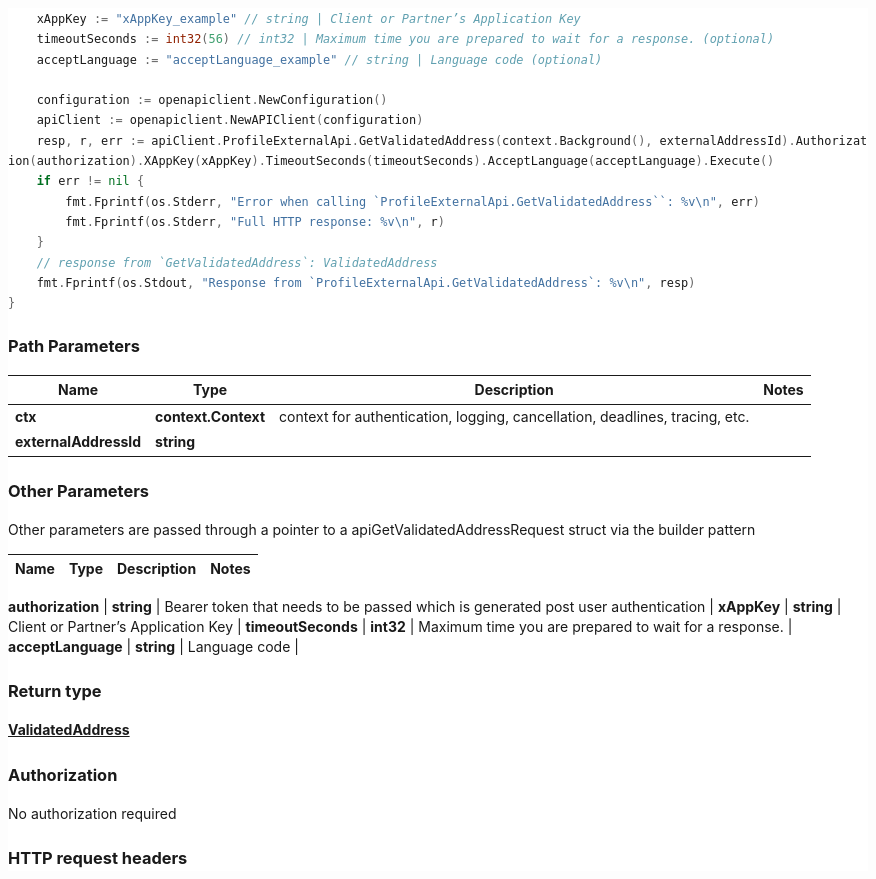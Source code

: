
 ```go
    xAppKey := "xAppKey_example" // string | Client or Partner’s Application Key
    timeoutSeconds := int32(56) // int32 | Maximum time you are prepared to wait for a response. (optional)
    acceptLanguage := "acceptLanguage_example" // string | Language code (optional)

    configuration := openapiclient.NewConfiguration()
    apiClient := openapiclient.NewAPIClient(configuration)
    resp, r, err := apiClient.ProfileExternalApi.GetValidatedAddress(context.Background(), externalAddressId).Authorization(authorization).XAppKey(xAppKey).TimeoutSeconds(timeoutSeconds).AcceptLanguage(acceptLanguage).Execute()
    if err != nil {
        fmt.Fprintf(os.Stderr, "Error when calling `ProfileExternalApi.GetValidatedAddress``: %v\n", err)
        fmt.Fprintf(os.Stderr, "Full HTTP response: %v\n", r)
    }
    // response from `GetValidatedAddress`: ValidatedAddress
    fmt.Fprintf(os.Stdout, "Response from `ProfileExternalApi.GetValidatedAddress`: %v\n", resp)
}
```

### Path Parameters


Name | Type | Description  | Notes
------------- | ------------- | ------------- | -------------
**ctx** | **context.Context** | context for authentication, logging, cancellation, deadlines, tracing, etc.
**externalAddressId** | **string** |  | 

### Other Parameters

Other parameters are passed through a pointer to a apiGetValidatedAddressRequest struct via the builder pattern


Name | Type | Description  | Notes
------------- | ------------- | ------------- | -------------

 **authorization** | **string** | Bearer token that needs to be passed which is generated post user authentication | 
 **xAppKey** | **string** | Client or Partner’s Application Key | 
 **timeoutSeconds** | **int32** | Maximum time you are prepared to wait for a response. | 
 **acceptLanguage** | **string** | Language code | 

### Return type

[**ValidatedAddress**](ValidatedAddress.md)

### Authorization

No authorization required

### HTTP request headers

★ ★ ★ ★

**What to do:**
Copy each line holding "externalAddressId" from the material above.

**Result of this task:**
    resp, r, err := apiClient.ProfileExternalApi.GetValidatedAddress(context.Background(), externalAddressId).Authorization(authorization).XAppKey(xAppKey).TimeoutSeconds(timeoutSeconds).AcceptLanguage(acceptLanguage).Execute()
**externalAddressId** | **string** |  | 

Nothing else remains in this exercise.